In late June, Porrello established his own political club. On July 4, Polizzi telephoned Porrello and arranged a meeting for the following day at the Venetian Restaurant. Polizzi greeted Porrello and Tilocco as they arrived shortly before 2 p.m. on July 5. (Note: Most sources say Alfred Polizzi was present for the meeting. Michael Newton says Chuck Polizzi, not Al, was at the meeting.) Also present were Milano and Mayfield Road mobsters John Angersola and Charles Colletti. The six men played cards and discussed business. Gunfire erupted, and both Porrello and Tilocco were killed.

Milano and the Mayfield Road Mob were now in control of the Cleveland crime family. Polizzi, who fled the scene of the crime, was wanted by the police for questioning. By the time he turned himself in to the police at the end of July, the police declined to interview him. The investigation into the Porrello/Tilocco murder had turned up no clues, and the police had no questions to ask him.
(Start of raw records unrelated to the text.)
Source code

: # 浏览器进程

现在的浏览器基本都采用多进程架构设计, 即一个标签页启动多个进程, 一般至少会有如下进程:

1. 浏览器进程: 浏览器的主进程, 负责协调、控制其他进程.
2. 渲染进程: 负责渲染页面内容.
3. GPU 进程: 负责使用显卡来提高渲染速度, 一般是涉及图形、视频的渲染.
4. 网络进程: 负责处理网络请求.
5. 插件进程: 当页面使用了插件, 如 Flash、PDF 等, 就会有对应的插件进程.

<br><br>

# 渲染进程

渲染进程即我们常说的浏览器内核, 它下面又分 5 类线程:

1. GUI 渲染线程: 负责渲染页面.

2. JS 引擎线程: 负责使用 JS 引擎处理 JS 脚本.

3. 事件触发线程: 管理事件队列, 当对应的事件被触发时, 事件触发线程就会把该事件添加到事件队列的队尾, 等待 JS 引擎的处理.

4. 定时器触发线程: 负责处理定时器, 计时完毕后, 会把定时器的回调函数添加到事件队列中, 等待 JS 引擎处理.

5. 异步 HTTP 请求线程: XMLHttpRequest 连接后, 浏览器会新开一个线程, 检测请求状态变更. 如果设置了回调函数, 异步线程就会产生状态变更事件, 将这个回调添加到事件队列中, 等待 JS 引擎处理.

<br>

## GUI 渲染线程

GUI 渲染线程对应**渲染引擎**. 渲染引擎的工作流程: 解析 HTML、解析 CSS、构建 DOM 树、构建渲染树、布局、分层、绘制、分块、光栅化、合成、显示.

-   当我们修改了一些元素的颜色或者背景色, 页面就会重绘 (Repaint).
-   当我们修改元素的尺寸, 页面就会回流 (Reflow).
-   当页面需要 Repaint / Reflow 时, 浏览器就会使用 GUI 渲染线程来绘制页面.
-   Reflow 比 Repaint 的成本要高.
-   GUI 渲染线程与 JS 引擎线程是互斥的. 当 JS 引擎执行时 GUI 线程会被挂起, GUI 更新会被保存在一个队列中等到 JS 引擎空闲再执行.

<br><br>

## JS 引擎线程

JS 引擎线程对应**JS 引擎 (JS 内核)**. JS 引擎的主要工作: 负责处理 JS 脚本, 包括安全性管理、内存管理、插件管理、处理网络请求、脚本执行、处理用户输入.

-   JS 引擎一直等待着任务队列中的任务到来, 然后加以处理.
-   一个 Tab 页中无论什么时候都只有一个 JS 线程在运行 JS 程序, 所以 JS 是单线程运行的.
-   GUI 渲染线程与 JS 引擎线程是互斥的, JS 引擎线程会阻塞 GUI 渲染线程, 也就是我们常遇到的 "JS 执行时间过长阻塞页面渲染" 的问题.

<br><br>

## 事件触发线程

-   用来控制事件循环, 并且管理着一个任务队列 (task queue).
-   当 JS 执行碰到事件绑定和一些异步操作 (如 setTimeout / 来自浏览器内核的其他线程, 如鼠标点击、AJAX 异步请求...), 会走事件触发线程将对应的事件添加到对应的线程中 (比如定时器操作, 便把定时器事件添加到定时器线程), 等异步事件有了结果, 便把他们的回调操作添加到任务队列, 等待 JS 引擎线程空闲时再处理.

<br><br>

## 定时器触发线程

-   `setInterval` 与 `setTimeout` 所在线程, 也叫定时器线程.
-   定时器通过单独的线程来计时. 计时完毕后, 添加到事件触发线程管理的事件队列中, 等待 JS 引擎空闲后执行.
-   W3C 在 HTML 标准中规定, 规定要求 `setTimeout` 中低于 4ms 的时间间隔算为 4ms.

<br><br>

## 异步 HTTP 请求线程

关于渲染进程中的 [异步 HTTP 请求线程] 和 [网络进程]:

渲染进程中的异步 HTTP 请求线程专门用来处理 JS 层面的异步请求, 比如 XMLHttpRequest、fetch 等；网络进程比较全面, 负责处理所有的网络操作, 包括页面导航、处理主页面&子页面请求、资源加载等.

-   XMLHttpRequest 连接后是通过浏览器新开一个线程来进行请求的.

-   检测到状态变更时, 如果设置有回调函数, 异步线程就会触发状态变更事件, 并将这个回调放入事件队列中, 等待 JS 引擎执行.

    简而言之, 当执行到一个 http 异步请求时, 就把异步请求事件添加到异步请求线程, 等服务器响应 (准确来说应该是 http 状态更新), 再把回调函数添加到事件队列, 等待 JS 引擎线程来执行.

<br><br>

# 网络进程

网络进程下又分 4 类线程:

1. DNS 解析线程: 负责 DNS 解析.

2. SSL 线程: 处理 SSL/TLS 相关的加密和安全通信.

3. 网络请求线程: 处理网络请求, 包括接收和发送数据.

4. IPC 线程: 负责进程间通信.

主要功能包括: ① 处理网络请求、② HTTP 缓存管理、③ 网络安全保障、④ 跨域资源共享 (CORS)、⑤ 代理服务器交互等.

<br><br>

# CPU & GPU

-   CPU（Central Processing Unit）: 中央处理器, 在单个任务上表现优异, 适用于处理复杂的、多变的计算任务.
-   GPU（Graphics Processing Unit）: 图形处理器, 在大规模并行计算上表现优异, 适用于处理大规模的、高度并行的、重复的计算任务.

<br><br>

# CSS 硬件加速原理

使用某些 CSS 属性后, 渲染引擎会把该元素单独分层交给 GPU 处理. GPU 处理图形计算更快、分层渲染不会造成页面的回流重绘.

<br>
Cleveland police arrested Milano in March 1932 for being a "suspicious person". Police officials at the time suspected him of bootlegging and attempting to take over a number of different rackets in the area. A court dismissed the charge, saying being "suspicious" is not enough to warrant arrest.

===Career under Milano===
Along with John Angersola, Charles Colletti, and Anthony Milano, Alfred Polizzi was one of the top leaders of the Cleveland crime family under Milano's rule. Police believed he ran more numbers rackets in the area than any other criminal, and he became close to Cleveland mobsters John DeMarco and John T. Scalish. Although the Cleveland crime family had a reputation for using murder as a way of dealing with threats, Polizzi came to favor bribery instead. He spent many years attempting bribe officials into paroling Toledo, Ohio, gangster Thomas "Yonnie" Licavoli, who was convicted of murder in 1934. (Note: Polizzi's sudden interest in Yonnie Licavoli was because of the close relationships the Cleveland crime family and the Syndicate had with the Purple Gang. The Purple Gang was an extremely violent Jewish gang in Detroit that engaged in bootlegging, drug running, extortion, hijacking, jewelry store robberies, murder, and other crimes. The Purple Gang brought Yonnie Licavoli, his brother Pete, and his cousin James, to Detroit as gunmen. The Purple Gang had close connections with Moe Dalitz and Chuck Polizzi, as Detroit was one of the main entry points in the United States for illegal liquor.)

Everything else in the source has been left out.